Thursday, July 17, 2008
MARYLAND SEN. Ulysses Currie, who wields significant power as chairman of the state Senate's Budget and Taxation Committee, has represented Prince George's County in Annapolis for more than 20 years, the past 13 of them as a senator. Since at least 2003, he has taken an acute interest in the welfare of a grocery chain whose headquarters are in his district, pushing state officials on the company's behalf on matters small (installing traffic lights and improving intersections near its stores), medium (granting a liquor license) and large (securing public financing to help redevelop a mall). For at least some of that time, if not all of it, Mr. Currie was also on the chain's payroll as a consultant, a point that he did not see fit to disclose either in ethics filings with the General Assembly or in his contacts with state officials. That is deeply troubling.
Perhaps Mr. Currie, whose arrangement with the chain, Shoppers Food and Pharmacy, is now the subject of an FBI investigation, regarded the matter of disclosure as a nicety. It's not. His failure to disclose suggests an attempt to hide the fact that for some years he was apparently acting simultaneously as a lobbyist and a lawmaker. That confusion and conflation of roles amounts to a glaring conflict of interest, one that is explicitly disallowed by law. While Maryland lawmakers can and often do have private-sector employment, the General Assembly's Joint Committee on Legislative Ethics has stated clearly that they are barred from jobs that consist mainly of lobbying state and local officials. If Mr. Currie's work for Shoppers involved tasks beyond lobbying state officials, we haven't heard about them.
The ethics rule is common sense.

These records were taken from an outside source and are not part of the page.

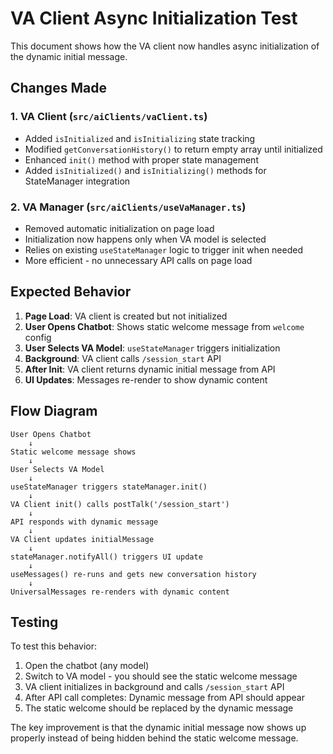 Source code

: # VA Client Async Initialization Test

This document shows how the VA client now handles async initialization of the dynamic initial message.

## Changes Made

### 1. VA Client (`src/aiClients/vaClient.ts`)
- Added `isInitialized` and `isInitializing` state tracking
- Modified `getConversationHistory()` to return empty array until initialized
- Enhanced `init()` method with proper state management
- Added `isInitialized()` and `isInitializing()` methods for StateManager integration

### 2. VA Manager (`src/aiClients/useVaManager.ts`)
- Removed automatic initialization on page load
- Initialization now happens only when VA model is selected
- Relies on existing `useStateManager` logic to trigger init when needed
- More efficient - no unnecessary API calls on page load

## Expected Behavior

1. **Page Load**: VA client is created but not initialized
2. **User Opens Chatbot**: Shows static welcome message from `welcome` config
3. **User Selects VA Model**: `useStateManager` triggers initialization
4. **Background**: VA client calls `/session_start` API
5. **After Init**: VA client returns dynamic initial message from API
6. **UI Updates**: Messages re-render to show dynamic content

## Flow Diagram

```
User Opens Chatbot
    ↓
Static welcome message shows
    ↓
User Selects VA Model
    ↓
useStateManager triggers stateManager.init()
    ↓
VA Client init() calls postTalk('/session_start')
    ↓
API responds with dynamic message
    ↓
VA Client updates initialMessage 
    ↓
stateManager.notifyAll() triggers UI update
    ↓
useMessages() re-runs and gets new conversation history
    ↓
UniversalMessages re-renders with dynamic content
```

## Testing

To test this behavior:
1. Open the chatbot (any model)
2. Switch to VA model - you should see the static welcome message
3. VA client initializes in background and calls `/session_start` API
4. After API call completes: Dynamic message from API should appear
5. The static welcome should be replaced by the dynamic message

The key improvement is that the dynamic initial message now shows up properly instead of being hidden behind the static welcome message.
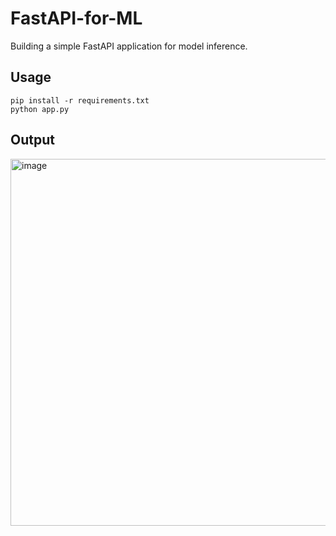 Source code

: 

# FastAPI-for-ML
Building a simple FastAPI application for model inference. 

## Usage
```shell
pip install -r requirements.txt
python app.py
```

## Output
<img width="806" height="587" alt="image" src="https://github.com/user-attachments/assets/a1228efe-5dd6-4e81-81e3-edcc99792dd4" />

Lawmakers are free to advocate on behalf of their private and corporate constituents; they are not meant to be guns for hire in the halls of government. They should not seek or receive personal gain in return for their extraordinary access to public officials (over whom Mr. Currie, in his capacity of committee chair, holds the power of budgetary life and death).
In addition to his status as a lawmaker, Mr. Currie, a Democrat, is a likable fellow who has, from time to time, been mentioned as a possible successor to the current Senate president, Thomas V. Mike Miller Jr. (D-Calvert), whose district also includes a part of Prince George's. Few of Mr. Currie's Senate colleagues have been eager to condemn him publicly, though a number are privately aghast. He has not been accused of any crime, although there is every indication that the federal investigation is ongoing. He has not yet explained or defended himself publicly. We wish he would.